La future réserve naturelle entourant la Carrière
Cosyns, de même que diverses parois de la Carrière
Notté apporteront ce complément, de même
que quelques stations très limitées en
superficie et des vieux murs bien orientés dans
un parcours didactique. Ajoutons que les Carrières
Daumerie et du Syndicat remblayées conservent
malgré tout une certaine valeur scientifique
sur certaines parties. En ce qui concerne la faune et
la flore aquatiques peu présentes actuellement,
vu la grande profondeur des pièces d’eau
et la verticalité des parois, il suffirait d’aménager
une pente dans la Carrière Tacquenier (avec des
découvertures des Carrières en exploitation)
pour voir apparaître de
nombreuses nouvelles espèces.
Conclusion
:
Le projet Snow Games n’altère donc en rien
la Biodiversité globale des Carrières.
Sa réserve naturelle et diverses parois permettront
aussi de suivre l’évolution protégée
de nombreuses espèces. Ajoutons que les Carrières
sont en continuelle mutation ce d’autant qu’elles
sont en activités, donc des espèces apparaissent
pendant que d’autres disparaissent. Dans ces conditions,
les inventaires faunistiques et floristiques sont fluctuants.
Déplacer des espèces
n’a aucun sens et c’est d’ailleurs
totalement anti-naturel quand ce n’est pas illégal.
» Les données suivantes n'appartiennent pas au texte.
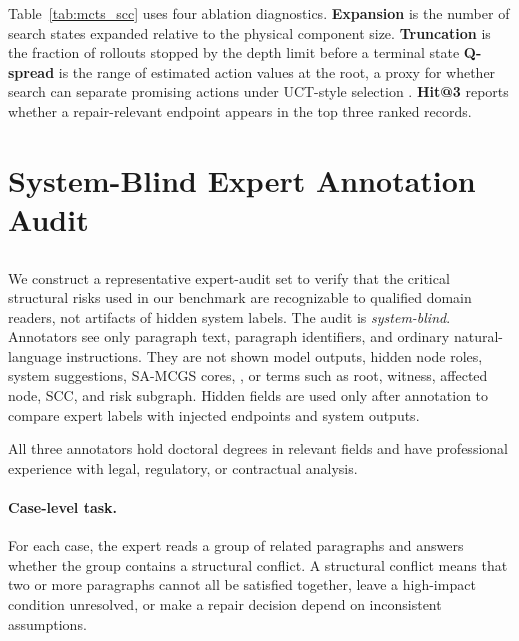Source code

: \documentclass[11pt]{article}
\newcommand{\samcgs}{SA-MCGS}
\newcommand{\naive}{Naive}
\newcommand{\scc}{SCC}
\begin{document}
Table~\ref{tab:mcts_scc} uses four ablation diagnostics.  \textbf{Expansion}
is the number of search states expanded relative to the physical
component size.  \textbf{Truncation} is the fraction of rollouts stopped
by the depth limit before a terminal state  \textbf{Q-spread} is the range of estimated
action values at the root, a proxy for whether search can separate
promising actions under UCT-style selection \citep{kocsis2006bandit}.
\textbf{Hit@3} reports whether a repair-relevant endpoint appears in the
top three ranked records.

\section{System-Blind Expert Annotation Audit}
\label{sec:appendix_annotation}

\subsection{}

We construct a representative expert-audit set to verify that the critical structural risks used in our benchmark are recognizable to qualified domain readers, not artifacts of hidden system labels.  The audit is \emph{system-blind}.  Annotators see only paragraph text, paragraph identifiers, and ordinary natural-language instructions.  They are not shown model outputs, hidden node roles, system suggestions, \samcgs{} cores, \revnewreplace{\naive{} subgraphs}{baseline subgraphs}, or terms such as root, witness, affected node, \scc{}, and risk subgraph.  Hidden fields are used only after annotation to compare expert labels with injected endpoints and system outputs.

All three annotators hold doctoral degrees in relevant fields and have professional experience with legal, regulatory, or contractual analysis. 

\paragraph{Case-level task.}
For each case, the expert reads a group of related paragraphs and answers whether the group contains a structural conflict.  A structural conflict means that two or more paragraphs cannot all be satisfied together, leave a high-impact condition unresolved, or make a repair decision depend on inconsistent assumptions.
\end{document}
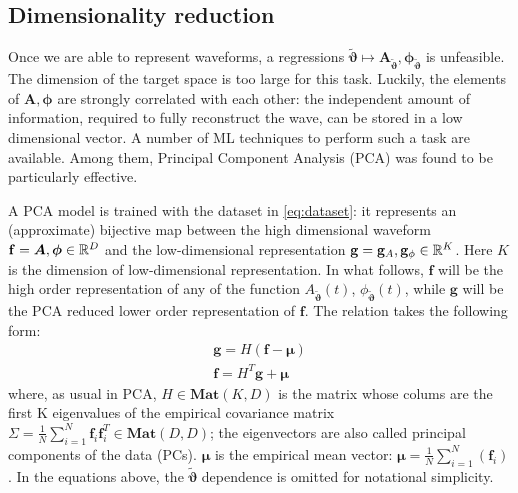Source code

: \subsection{Dimensionality reduction}
Once we are able to represent waveforms, a regressions ${\tilde{\boldsymbol{\vartheta}}} \longmapsto \boldsymbol{A}_{{\tilde{\boldsymbol{\vartheta}}}}, \boldsymbol{\phi}_{{\tilde{\boldsymbol{\vartheta}}}}$ is unfeasible. The dimension of the target space is too large for this task. Luckily, the elements of $\boldsymbol{A}, \boldsymbol{\phi}$ are strongly correlated with each other: the independent amount of information, required to fully reconstruct the wave, can be stored in a low dimensional vector.
A number of ML techniques to perform such a task are available. Among them, Principal Component Analysis (PCA) \cite[ch. 12]{murphy2012machine} was found to be particularly effective.
\par
A PCA model is trained with the dataset in \eqref{eq:dataset}: it represents an (approximate) bijective map between the high dimensional waveform $\mathbf{f} = \boldsymbol{A}, \boldsymbol{\phi} \in \mathbb{R}^D$ and the low-dimensional representation $\mathbf{g} = \mathbf{g}_A , \mathbf{g}_\phi \in \mathbb{R}^K$.
Here $K$ is the dimension of low-dimensional representation.
In what follows, $\mathbf{f}$ will be the high order representation of any of the function $A_{{\tilde{\boldsymbol{\vartheta}}}}(t)$, $\phi_{{\tilde{\boldsymbol{\vartheta}}}}(t)$, while  $\mathbf{g}$ will be the PCA reduced lower order representation of $\mathbf{f}$.
The relation takes the following form:
\begin{align}
	\mathbf{g} = H (\mathbf{f} - \boldsymbol{\mu}) \label{eq:PCA_reduction_model}\\
	\mathbf{f} = H^T \mathbf{g} + \boldsymbol{\mu} \label{eq:PCA_reconstruction_model}
\end{align}
where, as usual in PCA, $H \in \mathbf{Mat}(K,D)$ is the matrix whose colums are the first K eigenvalues of the empirical covariance matrix $\Sigma = \frac{1}{N} \sum_{i=1}^N \mathbf{f}_i \mathbf{f}^T_i \in \mathbf{Mat}(D,D)$; the eigenvectors are also called principal components of the data (PCs). $\boldsymbol{\mu}$ is the empirical mean vector: ${\boldsymbol{\mu} = \frac{1}{N} \sum_{i=1}^N (\boldsymbol{f}_i)}$.
In the equations above, the ${\tilde{\boldsymbol{\vartheta}}}$ dependence is omitted for notational simplicity.
\par

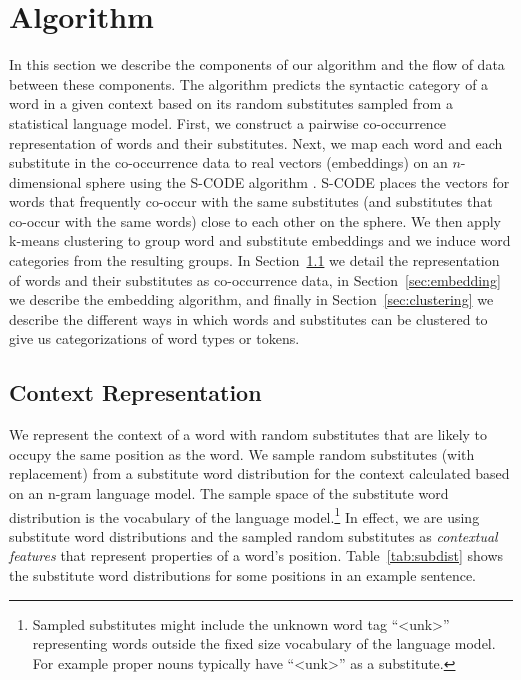 \section{Algorithm}

In this section we describe the components of our algorithm and the
flow of data between these components.  The algorithm predicts the
syntactic category of a word in a given context based on its random
substitutes sampled from a statistical language model.  First, we
construct a pairwise co-occurrence representation of words and their
substitutes.  Next, we map each word and each substitute in the
co-occurrence data to real vectors (embeddings) on an $n$-dimensional
sphere using the S-CODE algorithm \cite{maron2010sphere}.  S-CODE
places the vectors for words that frequently co-occur with the same
substitutes (and substitutes that co-occur with the same words) close
to each other on the sphere.  We then apply k-means clustering to
group word and substitute embeddings and we induce word categories
from the resulting groups.  In Section~\ref{sec:cooc} we detail the
representation of words and their substitutes as co-occurrence data,
in Section~\ref{sec:embedding} we describe the embedding algorithm,
and finally in Section~\ref{sec:clustering} we describe the different
ways in which words and substitutes can be clustered to give us
categorizations of word types or tokens.


\subsection{Context Representation}
\label{sec:cooc}

We represent the context of a word with random substitutes that are
likely to occupy the same position as the word.  We sample random
substitutes (with replacement) from a substitute word distribution for
the context calculated based on an n-gram language model.  The sample
space of the substitute word distribution is the vocabulary of the
language model.\footnote{Sampled substitutes might include the unknown
  word tag ``<unk>'' representing words outside the fixed size
  vocabulary of the language model.  For example proper nouns
  typically have ``<unk>'' as a substitute.}  In effect, we are using
substitute word distributions and the sampled random substitutes as
{\em contextual features} that represent properties of a word's
position.  Table~\ref{tab:subdist} shows the substitute word
distributions for some positions in an example sentence.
Ce qui est important finalement, c’est que les
services documentations de la commune et de Snow Games
informent la population / les visiteurs des richesses
incontournables à protéger dans les Carrières
retenues à cet effet. Vouloir protéger
toutes les Carrières est évidemment absurde
si on veut concilier d'autres intérêts
comme le tourisme, des activités sportives ou
culturelles et l'emploi. Dans l’entité
de lessinoise, il y a bien d’autres sites naturels
très différents et diversifiés
méritant une réelle protection d'urgence.